Slavery by Another Name and a Q&A session with Douglas A. Blackmon

slavery4The UALR Joel E. Anderson Institute on Race and Ethnicity is partnering with the William H. Bowen School of Law, the Little Rock Central High School National Historic Site, and the National Parks Service, to host a screening of Slavery by Another Name and a Q & A session with author Douglas A. Blackmon on Friday, October 7 at 6 p.m. at the Bowen School of Law Friday Courtroom. A reception and book signing will follow. Please see details below. All welcome!

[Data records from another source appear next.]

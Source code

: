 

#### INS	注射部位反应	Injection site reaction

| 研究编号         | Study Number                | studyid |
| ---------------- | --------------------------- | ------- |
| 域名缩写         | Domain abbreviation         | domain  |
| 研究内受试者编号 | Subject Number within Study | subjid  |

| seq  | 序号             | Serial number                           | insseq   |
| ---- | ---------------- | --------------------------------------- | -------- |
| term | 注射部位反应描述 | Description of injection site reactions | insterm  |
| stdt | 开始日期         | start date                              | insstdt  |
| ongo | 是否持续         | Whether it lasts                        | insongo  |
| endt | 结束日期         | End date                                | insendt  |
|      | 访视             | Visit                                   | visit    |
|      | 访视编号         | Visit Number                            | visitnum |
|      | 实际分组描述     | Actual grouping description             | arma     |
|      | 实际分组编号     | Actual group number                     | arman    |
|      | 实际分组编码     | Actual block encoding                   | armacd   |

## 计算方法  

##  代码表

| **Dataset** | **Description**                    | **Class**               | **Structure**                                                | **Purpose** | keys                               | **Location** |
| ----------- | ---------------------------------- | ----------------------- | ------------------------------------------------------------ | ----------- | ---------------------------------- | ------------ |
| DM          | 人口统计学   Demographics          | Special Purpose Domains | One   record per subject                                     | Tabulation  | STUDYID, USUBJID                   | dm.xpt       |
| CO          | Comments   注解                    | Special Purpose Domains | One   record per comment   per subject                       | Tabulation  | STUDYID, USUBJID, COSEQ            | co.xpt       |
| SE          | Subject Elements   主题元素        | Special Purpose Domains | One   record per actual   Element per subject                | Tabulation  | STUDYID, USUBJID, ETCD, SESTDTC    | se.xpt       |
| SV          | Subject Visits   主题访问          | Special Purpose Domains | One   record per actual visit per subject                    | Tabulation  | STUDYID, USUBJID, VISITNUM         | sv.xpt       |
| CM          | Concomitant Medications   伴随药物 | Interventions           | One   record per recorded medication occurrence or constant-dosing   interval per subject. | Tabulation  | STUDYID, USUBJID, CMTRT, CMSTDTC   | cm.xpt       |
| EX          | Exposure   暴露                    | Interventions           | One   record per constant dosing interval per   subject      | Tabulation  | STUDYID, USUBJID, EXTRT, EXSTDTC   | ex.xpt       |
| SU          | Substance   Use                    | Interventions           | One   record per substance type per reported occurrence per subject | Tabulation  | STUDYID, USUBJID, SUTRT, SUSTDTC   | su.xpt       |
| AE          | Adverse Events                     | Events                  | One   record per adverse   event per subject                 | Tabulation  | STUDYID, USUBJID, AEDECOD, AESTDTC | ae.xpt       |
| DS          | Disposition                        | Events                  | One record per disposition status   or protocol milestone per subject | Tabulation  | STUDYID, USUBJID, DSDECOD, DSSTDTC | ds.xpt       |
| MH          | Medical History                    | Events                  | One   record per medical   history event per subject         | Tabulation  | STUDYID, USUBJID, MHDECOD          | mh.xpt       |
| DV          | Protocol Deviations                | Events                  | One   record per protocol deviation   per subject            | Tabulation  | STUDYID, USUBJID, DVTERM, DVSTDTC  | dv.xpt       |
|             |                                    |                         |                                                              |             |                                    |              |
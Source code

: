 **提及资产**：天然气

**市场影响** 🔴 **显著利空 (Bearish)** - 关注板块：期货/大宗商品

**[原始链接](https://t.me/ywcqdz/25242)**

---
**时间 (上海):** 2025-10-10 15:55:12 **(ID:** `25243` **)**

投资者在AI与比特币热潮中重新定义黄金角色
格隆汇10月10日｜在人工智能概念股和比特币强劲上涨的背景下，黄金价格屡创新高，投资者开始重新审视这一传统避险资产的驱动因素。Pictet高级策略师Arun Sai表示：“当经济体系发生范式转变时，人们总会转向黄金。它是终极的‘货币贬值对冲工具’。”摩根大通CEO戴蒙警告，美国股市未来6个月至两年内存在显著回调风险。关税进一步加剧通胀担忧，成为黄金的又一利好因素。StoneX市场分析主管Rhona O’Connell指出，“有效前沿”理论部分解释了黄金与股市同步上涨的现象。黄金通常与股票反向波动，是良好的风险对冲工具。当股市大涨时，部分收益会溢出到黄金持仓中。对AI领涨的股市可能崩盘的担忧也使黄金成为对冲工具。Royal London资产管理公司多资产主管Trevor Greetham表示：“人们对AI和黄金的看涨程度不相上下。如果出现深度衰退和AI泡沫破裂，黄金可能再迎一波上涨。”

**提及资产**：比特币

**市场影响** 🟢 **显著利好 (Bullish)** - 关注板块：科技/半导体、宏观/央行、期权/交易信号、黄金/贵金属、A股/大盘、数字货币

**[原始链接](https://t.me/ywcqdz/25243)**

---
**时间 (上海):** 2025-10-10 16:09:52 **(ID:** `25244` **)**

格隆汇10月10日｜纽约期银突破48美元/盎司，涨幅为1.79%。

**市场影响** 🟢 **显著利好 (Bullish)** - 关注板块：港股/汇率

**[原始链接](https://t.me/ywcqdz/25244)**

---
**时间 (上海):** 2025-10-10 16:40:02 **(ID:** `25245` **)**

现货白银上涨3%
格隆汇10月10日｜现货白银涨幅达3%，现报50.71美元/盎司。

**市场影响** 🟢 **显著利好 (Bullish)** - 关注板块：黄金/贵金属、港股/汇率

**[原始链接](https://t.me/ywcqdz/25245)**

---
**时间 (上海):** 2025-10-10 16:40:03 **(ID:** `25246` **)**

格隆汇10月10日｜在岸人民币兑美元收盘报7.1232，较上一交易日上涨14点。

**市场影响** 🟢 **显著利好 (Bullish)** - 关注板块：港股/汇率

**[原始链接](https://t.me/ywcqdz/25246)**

Douglas A. Blackmon is an acclaimed journalist and independent historian, who has written extensively about the American quandary of race — exploring the integration of schools during his childhood in a Mississippi Delta farm town, lost episodes of the Civil Rights movement, and, repeatedly, the dilemma of how contemporary society should grapple with a troubled past. “Slavery by Another Name” was a New York Times Best Seller and was awarded the Pulitzer Prize in General Non-Fiction. Blackmon, along with a team of other Wall Street Journal writers, was a finalist for another Pulitzer Prize for their investigation into the causes of the 2010 BP Gulf of Mexico oil spill.

Slavery by Another Name is a documentary that challenges one of American’s most cherished assumptions: the belief that slavery in this country ended with the Emancipation Proclamation. Based on the Pulitzer Prize-winning book by Douglas A. Blackmon, the film tells how even as chattel slavery came to an end in the South in 1865, thousands of African Americans were pulled back into forced labor with shocking force and brutality. It was a system in which men, often guilty of no crime at all, were arrested, compelled to work without pay, repeatedly bought and sold, and coerced to do the bidding of masters. Tolerated by both the North and South, forced labor lasted well into the 20th century, until 1945.